Locally, however, divorce filings were steady at about 2,100 cases per year between 1995 and 2006. Then the numbers began steadily increasing, taking a jump in 2010.
The rates are outpacing the county’s population growth. In 2006, Clark County’s divorce rate was 5.04 per 1,000 people; in 2010 the rate was 7.12 per 1,000.
The explosion, particularly among people filing for divorce without lawyers, led the Superior Court to open an additional Friday docket last year.
Some days, 50 people show up to finalize divorces. On the busiest days, it takes several hours to get through all the cases.
And there’s no sign things are slowing down. “Business is good, and that’s bad,” said Superior Court Judge Edwin Poyfair, who chiefly hears family law cases, including dissolutions.
Experts attribute the hike to the economic recession, saying financial stress is to blame for failing marriages. Yet those same experts can’t explain the discrepancy in local and nationwide rates. Some say it’s counter-intuitive that divorce rates would be increasing here and flat or decreasing elsewhere.
“It surprises me,” said Keith Hackett, executive director of Vancouver’s Columbia Pastoral Counseling Center. “Some people can’t afford to get divorced. Some couples, if they get divorced, they have to sell their house.”
That could be why many litigants are filing for divorce without lawyers. Alison Greene, a Vancouver divorce attorney, said many people who would normally be able to afford her services are opting to represent themselves. As a result, her business has declined, even though she’s had more people call to see how much it costs to retain her. She tells them her fee is $2,500 plus hourly charges.
“People just don’t have that kind of money,” Greene said. “There’s a lot of price shopping going on.”
The court system has felt most of the brunt, as court clerks have increasingly had to explain the law and walk litigants through the process. It’s not a fast process, either, because there’s a waiting list to get divorces finalized that stretches into the spring, Poyfair said.
Pointing to a stack of files on his desk 2 feet tall on a recent afternoon, the judge said: “This is my docket for Friday.”
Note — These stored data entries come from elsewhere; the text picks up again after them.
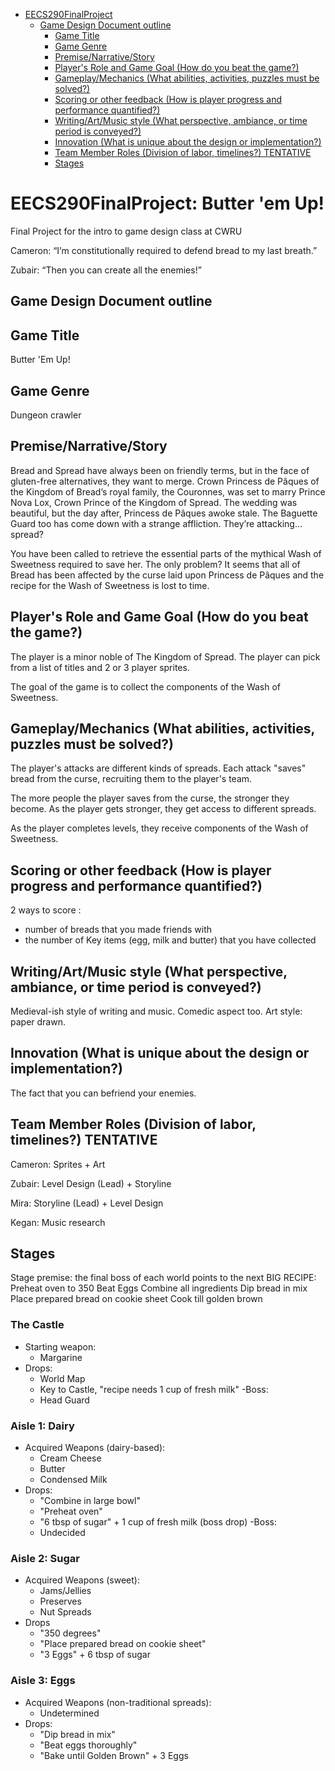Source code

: - [EECS290FinalProject](#eecs290finalproject)
  - [Game Design Document outline](#game-design-document-outline)
    - [Game Title](#game-title)
    - [Game Genre](#game-genre)
    - [Premise/Narrative/Story](#premisenarrativestory)
    - [Player's Role and Game Goal (How do you beat the game?)](#players-role-and-game-goal-how-do-you-beat-the-game)
    - [Gameplay/Mechanics (What abilities, activities, puzzles must be solved?)](#gameplaymechanics-what-abilities-activities-puzzles-must-be-solved)
    - [Scoring or other feedback  (How is player progress and performance quantified?)](#scoring-or-other-feedback-how-is-player-progress-and-performance-quantified)
    - [Writing/Art/Music style (What perspective, ambiance, or time period is conveyed?)](#writingartmusic-style-what-perspective-ambiance-or-time-period-is-conveyed)
    - [Innovation (What is unique about the design or implementation?)](#innovation-what-is-unique-about-the-design-or-implementation)
    - [Team Member Roles (Division of labor, timelines?) TENTATIVE](#team-member-roles-division-of-labor-timelines-tentative)
    - [Stages](#stages)

# EECS290FinalProject: Butter 'em Up!
Final Project for the intro to game design class at CWRU

Cameron: “I’m constitutionally required to defend bread to my last breath.”

Zubair: “Then you can create all the enemies!”


## Game Design Document outline
Game Title 
-----
Butter 'Em Up!

Game Genre
--
Dungeon crawler

Premise/Narrative/Story
--
Bread and Spread have always been on friendly terms, but in the face of gluten-free alternatives, they want to merge. Crown Princess de Pâques of the Kingdom of Bread’s royal family, the Couronnes, was set to marry Prince Nova Lox, Crown Prince of the Kingdom of Spread. The wedding was beautiful, but the day after, Princess de Pâques awoke stale. The Baguette Guard too has come down with a strange affliction. They’re attacking… spread?

You have been called to retrieve the essential parts of the mythical Wash of Sweetness required to save her. The only problem? It seems that all of Bread has been affected by the curse laid upon Princess de Pâques and the recipe for the Wash of Sweetness is lost to time.

Player's Role and Game Goal (How do you beat the game?)
--
The player is a minor noble of The Kingdom of Spread. The player can pick from a list of titles and 2 or 3 player sprites.

The goal of the game is to collect the components of the Wash of Sweetness.

Gameplay/Mechanics (What abilities, activities, puzzles must be solved?)
--
The player's attacks are different kinds of spreads. Each attack "saves" bread from the curse, recruiting them to the player's team.

The more people the player saves from the curse, the stronger they become. As the player gets stronger, they get access to different spreads.

As the player completes levels, they receive components of the Wash of Sweetness.

Scoring or other feedback  (How is player progress and performance quantified?)
-- 
2 ways to score :
- number of breads that you made friends with
- the number of Key items (egg, milk and butter) that you have collected

Writing/Art/Music style (What perspective, ambiance, or time period is conveyed?)
--
Medieval-ish style of writing and music. Comedic aspect too. Art style: paper drawn.

Innovation (What is unique about the design or implementation?)
--
The fact that you can befriend your enemies.

Team Member Roles (Division of labor, timelines?) TENTATIVE
--
Cameron: Sprites + Art

Zubair: Level Design (Lead) + Storyline

Mira: Storyline (Lead) + Level Design

Kegan: Music research

Stages
--
Stage premise: the final boss of each world points to the next
    BIG RECIPE:
    Preheat oven to 350
    Beat Eggs
    Combine all ingredients
    Dip bread in mix
    Place prepared bread on cookie sheet
    Cook till golden brown

### The Castle
- Starting weapon:
  - Margarine
- Drops:
  - World Map
  - Key to Castle, "recipe needs 1 cup of fresh milk"
-Boss:
  - Head Guard

### Aisle 1: Dairy
- Acquired Weapons (dairy-based):
  - Cream Cheese
  - Butter
  - Condensed Milk
- Drops:
  - "Combine in large bowl"
  - "Preheat oven"
  - "6 tbsp of sugar" + 1 cup of fresh milk (boss drop)
-Boss:
  - Undecided
  
### Aisle 2: Sugar
- Acquired Weapons (sweet):
  - Jams/Jellies
  - Preserves
  - Nut Spreads
- Drops
  - "350 degrees"
  - "Place prepared bread on cookie sheet"
  - "3 Eggs" + 6 tbsp of sugar

### Aisle 3: Eggs
- Acquired Weapons (non-traditional spreads):
  - Undetermined
- Drops:
  - "Dip bread in mix"
  - "Beat eggs thoroughly"
  - "Bake until Golden Brown" + 3 Eggs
While lawyers and marriage counselors can’t explain why Clark County is bucking the national trend, they can speak to the reasons why they believe our rates are soaring.
Experts suggest divorce rates mimic the decline of the economy and the county’s high unemployment rates, and that financial stress on marriages is likely a large factor.
Finances have always been at the top of the list as a reason couples quarrel, said Dwight and Michelle Lathim, who head a divorce recovery group at Vancouver’s New Heights Church. But it has become more pronounced over the past few years, they say.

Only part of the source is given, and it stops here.